Thirty years ago, in a moment of euphoria, we may have thought that history had vindicated the cause of freedom, especially religious freedom. Today, we must recall, daily, the motto on the Korean War Veterans Memorial, a mile or so from where we meet tonight: “Freedom Is Never Free.” To which we might add, freedom is never secure: freedom must be earned anew, in every generation, if we are, as President Kennedy pledged at the inaugural on January 20, 1961, “to secure the blessings of liberty to ourselves and our posterity.”
That is why the Religious Freedom Institute, under whose auspices we gather tonight, is such an important and welcome initiative: important, because of the nature of the cause, which is the defense of the first freedom; welcome, because of the immense wealth of talent and experience that RFI brings to its work, here and around the world.
And that is why a leader like Archbishop Chaput is so important: because, in that ongoing struggle to secure the blessings of liberty to ourselves and our posterity, some must lead – some must take the heat, some must endure the slings and arrows of the critics, some must say, “Here is where we must go,” and then take the point, summoning other to follow.
There is much work to do.

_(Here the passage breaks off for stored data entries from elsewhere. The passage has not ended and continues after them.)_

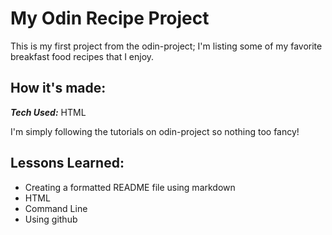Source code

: 
# My Odin Recipe Project

This is my first project from the odin-project; I'm listing some of my favorite breakfast food recipes that I enjoy. 

## How it's made:

***Tech Used:*** HTML

I'm simply following the tutorials on odin-project so nothing too fancy! 

## Lessons Learned:

* Creating a formatted README file using markdown
* HTML
* Command Line
* Using github

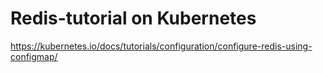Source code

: # Redis-tutorial on Kubernetes
https://kubernetes.io/docs/tutorials/configuration/configure-redis-using-configmap/
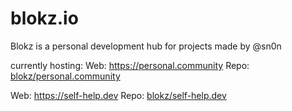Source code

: # blokz.io
Blokz is a personal development hub for projects made by @sn0n

currently hosting:
Web: 
https://personal.community
Repo: 
[blokz/personal.community](https://github.com/blokz/personal.community/README.md)

Web: 
https://self-help.dev
Repo: 
[blokz/self-help.dev](https://github.com/blokz/self-help.dev/README.md)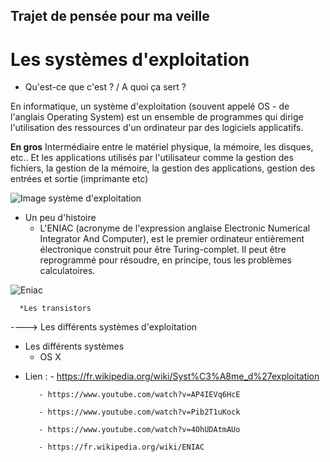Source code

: ## Trajet de pensée pour ma veille
  
  
# Les systèmes d'exploitation
   * Qu'est-ce que c'est ? / A quoi ça sert ?
    
En informatique, un système d'exploitation (souvent appelé OS - de l'anglais Operating System) est un ensemble de programmes qui dirige l'utilisation des ressources d'un ordinateur par des logiciels applicatifs. 

__En gros__  Intermédiaire entre le matériel physique, la mémoire, les disques, etc.. Et les applications utilisés par l'utilisateur comme la gestion des fichiers, la gestion de la mémoire, la gestion des applications, gestion des entrées et sortie (imprimante etc)
   
![Image système d'exploitation](https://upload.wikimedia.org/wikipedia/commons/thumb/e/ed/Operating_system_placement-fr.svg/250px-Operating_system_placement-fr.svg.png)
    
   * Un peu d'histoire 
      * L'ENIAC (acronyme de l'expression anglaise Electronic Numerical Integrator And Computer), est le premier ordinateur entièrement électronique construit pour être Turing-complet. Il peut être reprogrammé pour résoudre, en principe, tous les problèmes calculatoires.

![Eniac](https://i.ytimg.com/vi/kH8gehlirrE/maxresdefault.jpg)

      *Les transistors 
      
  
----> Les différents systèmes d'exploitation

* Les différents systèmes   
  * OS X
  

- Lien : - https://fr.wikipedia.org/wiki/Syst%C3%A8me_d%27exploitation
         
         - https://www.youtube.com/watch?v=AP4IEVq6HcE
         
         - https://www.youtube.com/watch?v=Pib2T1uKock
         
         - https://www.youtube.com/watch?v=4OhUDAtmAUo
         
         - https://fr.wikipedia.org/wiki/ENIAC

History is not over, and, to repeat, freedom is never free. So as we gather strength tonight for the task ahead, let us also remember, on this stirring anniversary, that the good guys sometimes win. More urgently, let us remember that the Lord always wins. Because whether we understand his ways or not, we may be reassured by the words of St. John Henry Newman: “He knows what he is about.”
George Weigel is Distinguished Senior Fellow of Washington’s Ethics and Public Policy Center, where he holds the William E. Simon Chair in Catholic Studies.